In Language, Speech, and Hearing Services in Schools (April 2004), Alan Kamhi suggests that many children have listening difficulties and that these difficulties are often due to reasons other than auditory (central nervous system) disorders. Specifically, the team should look at all aspects of language:

  • articulation, phonology, phonological awareness
  • morphology (ex: prefixes, suffixes)
  • syntax (sentence structure)
  • semantics (vocabulary)
  • pragmatics (social skills)

Executive Functioning:

Frustrated with your child not cleaning their room? Frustrated that your child forgets books and papers needed to complete homework? The following book is worth the investment: Executive Skills in Children and Adolescents, by Peg Dawson and Richard Guare. It provides background information about executive skills as well as a list of 11 different behaviors involved in executing a task with many steps. While sample checklists and contracts are included, the case examples that follow very specific task analyses are extremely helpful.

Linear vs. Circular Thinking

or Thematic-centered vs Topic-centered Thinking:

Li-Rong Cheng has done extensive research in the multi-cultural arena. I attended a session of hers at the state convention for speech-language pathologists and audiologists. People of Asian, Latino and African-American descent are more likely to be circular or topic-centered thinkers and writers.

Her example: Given the topic, “Why should we recycle newspapers?”

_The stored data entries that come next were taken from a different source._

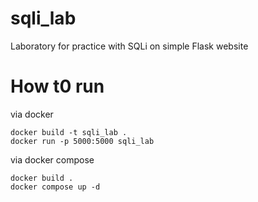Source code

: # sqli_lab
Laboratory for practice with SQLi on simple Flask website

# How t0 run
via docker 
```
docker build -t sqli_lab . 
docker run -p 5000:5000 sqli_lab
```
via docker compose
```
docker build .
docker compose up -d
```
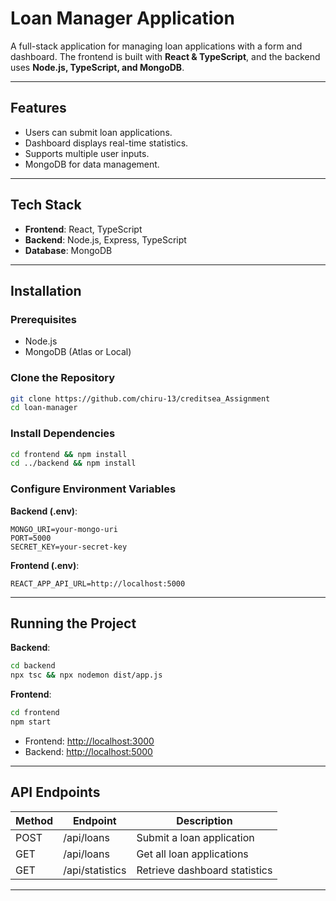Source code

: 
# Loan Manager Application

A full-stack application for managing loan applications with a form and dashboard. The frontend is built with **React & TypeScript**, and the backend uses **Node.js, TypeScript, and MongoDB**.

---

## Features
- Users can submit loan applications.
- Dashboard displays real-time statistics.
- Supports multiple user inputs.
- MongoDB for data management.

---

## Tech Stack
- **Frontend**: React, TypeScript  
- **Backend**: Node.js, Express, TypeScript  
- **Database**: MongoDB  

---

## Installation

### Prerequisites
- Node.js  
- MongoDB (Atlas or Local)

### Clone the Repository
```bash
git clone https://github.com/chiru-13/creditsea_Assignment
cd loan-manager
```

### Install Dependencies
```bash
cd frontend && npm install
cd ../backend && npm install
```

### Configure Environment Variables

**Backend (.env)**:
```
MONGO_URI=your-mongo-uri
PORT=5000
SECRET_KEY=your-secret-key
```

**Frontend (.env)**:
```
REACT_APP_API_URL=http://localhost:5000
```

---

## Running the Project

**Backend**:
```bash
cd backend
npx tsc && npx nodemon dist/app.js
```

**Frontend**:
```bash
cd frontend
npm start
```

- Frontend: [http://localhost:3000](http://localhost:3000)  
- Backend: [http://localhost:5000](http://localhost:5000)

---

## API Endpoints
| Method | Endpoint         | Description                   |
|--------|------------------|-------------------------------|
| POST   | /api/loans       | Submit a loan application     |
| GET    | /api/loans       | Get all loan applications     |
| GET    | /api/statistics  | Retrieve dashboard statistics |

---

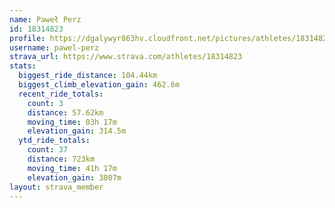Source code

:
 ```yaml
---
name: Paweł Perz
id: 18314823
profile: https://dgalywyr863hv.cloudfront.net/pictures/athletes/18314823/5244308/1/large.jpg
username: pawel-perz
strava_url: https://www.strava.com/athletes/18314823
stats:
  biggest_ride_distance: 104.44km
  biggest_climb_elevation_gain: 462.6m
  recent_ride_totals:
    count: 3
    distance: 57.62km
    moving_time: 03h 17m
    elevation_gain: 314.5m
  ytd_ride_totals:
    count: 37
    distance: 723km
    moving_time: 41h 17m
    elevation_gain: 3807m
layout: strava_member
--- 
```

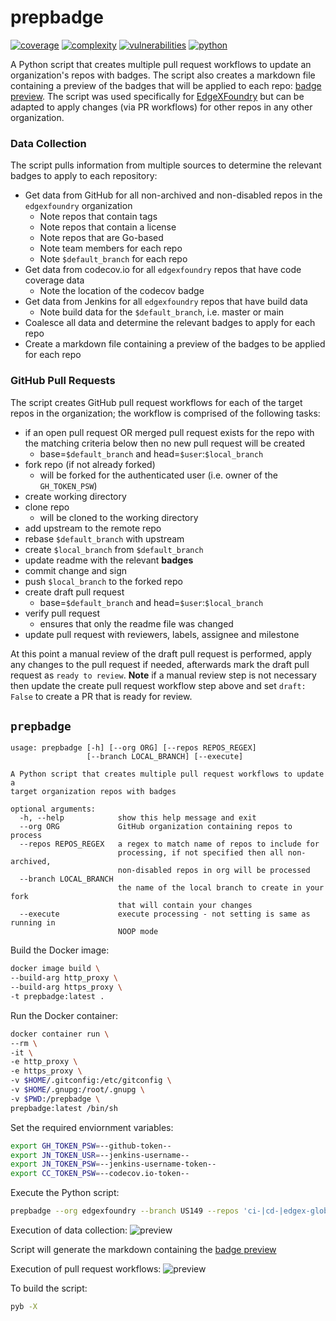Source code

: # prepbadge
[![coverage](https://img.shields.io/badge/coverage-100%25-green)](https://pybuilder.io/)
[![complexity](https://img.shields.io/badge/complexity-Stable:%208-olive)](https://radon.readthedocs.io/en/latest/api.html#module-radon.complexity)
[![vulnerabilities](https://img.shields.io/badge/vulnerabilities-None-green)](https://pypi.org/project/bandit/)
[![python](https://img.shields.io/badge/python-3.6-teal)](https://www.python.org/downloads/)


A Python script that creates multiple pull request workflows to update an organization's repos with badges. The script also creates a markdown file containing a preview of the badges that will be applied to each repo: [badge preview](prepbadge.md). The script was used specifically for [EdgeXFoundry](https://github.com/edgexfoundry) but can be adapted to apply changes (via PR workflows) for other repos in any other organization.

### Data Collection
The script pulls information from multiple sources to determine the relevant badges to apply to each repository:

* Get data from GitHub for all non-archived and non-disabled repos in the `edgexfoundry` organization
  * Note repos that contain tags
  * Note repos that contain a license
  * Note repos that are Go-based
  * Note team members for each repo
  * Note `$default_branch` for each repo
* Get data from codecov.io for all `edgexfoundry` repos that have code coverage data
  * Note the location of the codecov badge
* Get data from Jenkins for all `edgexfoundry` repos that have build data
  * Note build data for the `$default_branch`, i.e. master or main
* Coalesce all data and determine the relevant badges to apply for each repo
* Create a markdown file containing a preview of the badges to be applied for each repo

### GitHub Pull Requests
The script creates GitHub pull request workflows for each of the target repos in the organization; the workflow is comprised of the following tasks:

* if an open pull request OR merged pull request exists for the repo with the matching criteria below then no new pull request will be created
  * base=`$default_branch` and head=`$user`:`$local_branch`
* fork repo (if not already forked)
  * will be forked for the authenticated user (i.e. owner of the `GH_TOKEN_PSW`)
* create working directory
* clone repo
  * will be cloned to the working directory
* add upstream to the remote repo
* rebase `$default_branch` with upstream
* create `$local_branch` from `$default_branch`
* update readme with the relevant **badges**
* commit change and sign
* push `$local_branch` to the forked repo
* create draft pull request
  * base=`$default_branch` and head=`$user`:`$local_branch`
* verify pull request
  * ensures that only the readme file was changed
* update pull request with reviewers, labels, assignee and milestone

At this point a manual review of the draft pull request is performed, apply any changes to the pull request if needed, afterwards mark the draft pull request as `ready to review`. **Note** if a manual review step is not necessary then update the create pull request workflow step above and set `draft: False` to create a PR that is ready for review.

## `prepbadge`
```
usage: prepbadge [-h] [--org ORG] [--repos REPOS_REGEX]
                 [--branch LOCAL_BRANCH] [--execute]

A Python script that creates multiple pull request workflows to update a
target organization repos with badges

optional arguments:
  -h, --help            show this help message and exit
  --org ORG             GitHub organization containing repos to process
  --repos REPOS_REGEX   a regex to match name of repos to include for
                        processing, if not specified then all non-archived,
                        non-disabled repos in org will be processed
  --branch LOCAL_BRANCH
                        the name of the local branch to create in your fork
                        that will contain your changes
  --execute             execute processing - not setting is same as running in
                        NOOP mode
```

Build the Docker image:
```bash
docker image build \
--build-arg http_proxy \
--build-arg https_proxy \
-t prepbadge:latest .
```

Run the Docker container:
```bash
docker container run \
--rm \
-it \
-e http_proxy \
-e https_proxy \
-v $HOME/.gitconfig:/etc/gitconfig \
-v $HOME/.gnupg:/root/.gnupg \
-v $PWD:/prepbadge \
prepbadge:latest /bin/sh
```

Set the required enviornment variables:
```bash
export GH_TOKEN_PSW=--github-token--
export JN_TOKEN_USR=--jenkins-username--
export JN_TOKEN_PSW=--jenkins-username-token--
export CC_TOKEN_PSW=--codecov.io-token--
```

Execute the Python script:
```bash
prepbadge --org edgexfoundry --branch US149 --repos 'ci-|cd-|edgex-global-pipelines|sample-service'
```

Execution of data collection:
![preview](https://raw.githubusercontent.com/soda480/prepbadge/master/docs/images/data-collection.gif)

Script will generate the markdown containing the [badge preview](prepbadge.md)

Execution of pull request workflows:
![preview](https://raw.githubusercontent.com/soda480/prepbadge/master/docs/images/prepbadge.gif)

To build the script:
```bash
pyb -X
```
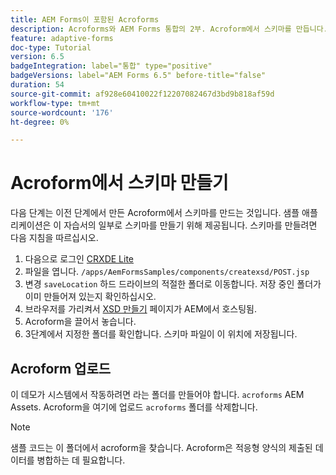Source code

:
 ```yaml
---
title: AEM Forms이 포함된 Acroforms
description: Acroforms와 AEM Forms 통합의 2부. Acroform에서 스키마를 만듭니다.
feature: adaptive-forms
doc-type: Tutorial
version: 6.5
badgeIntegration: label="통합" type="positive"
badgeVersions: label="AEM Forms 6.5" before-title="false"
duration: 54
source-git-commit: af928e60410022f12207082467d3bd9b818af59d
workflow-type: tm+mt
source-wordcount: '176'
ht-degree: 0%

---
```



# Acroform에서 스키마 만들기

다음 단계는 이전 단계에서 만든 Acroform에서 스키마를 만드는 것입니다. 샘플 애플리케이션은 이 자습서의 일부로 스키마를 만들기 위해 제공됩니다. 스키마를 만들려면 다음 지침을 따르십시오.

1. 다음으로 로그인 [CRXDE Lite](http://localhost:4502/crx/de)
2. 파일을 엽니다. `/apps/AemFormsSamples/components/createxsd/POST.jsp`
3. 변경 `saveLocation` 하드 드라이브의 적절한 폴더로 이동합니다. 저장 중인 폴더가 이미 만들어져 있는지 확인하십시오.
4. 브라우저를 가리켜서 [XSD 만들기](http://localhost:4502/content/DocumentServices/CreateXsd.html) 페이지가 AEM에서 호스팅됨.
5. Acroform을 끌어서 놓습니다.
6. 3단계에서 지정한 폴더를 확인합니다. 스키마 파일이 이 위치에 저장됩니다.

## Acroform 업로드

이 데모가 시스템에서 작동하려면 라는 폴더를 만들어야 합니다. `acroforms` AEM Assets. Acroform을 여기에 업로드 `acroforms` 폴더를 삭제합니다.

>[!NOTE]
>
>샘플 코드는 이 폴더에서 acroform을 찾습니다. Acroform은 적응형 양식의 제출된 데이터를 병합하는 데 필요합니다.
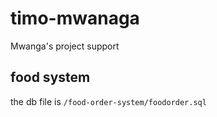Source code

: # timo-mwanaga
Mwanga's project support

## food system
the db file is ```/food-order-system/foodorder.sql```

  • People who think in a linear fashion or thematically would likely say something like, “Recycling newspapers is important for the environment. If we continue to cut down trees to make papers, forests will be depleted, animals will be endangered, landfills will continue to overflow” etc. “so we should recycle.”
  • In comparison, those who think in a circular fashion or topically, would likely say something like, “My grandfather loved trees. Trees are so beautiful.” You, the listener/reader, must make your own conclusion. Of course, if someone talks about how much they like trees, you can conclude that they think recycling is important.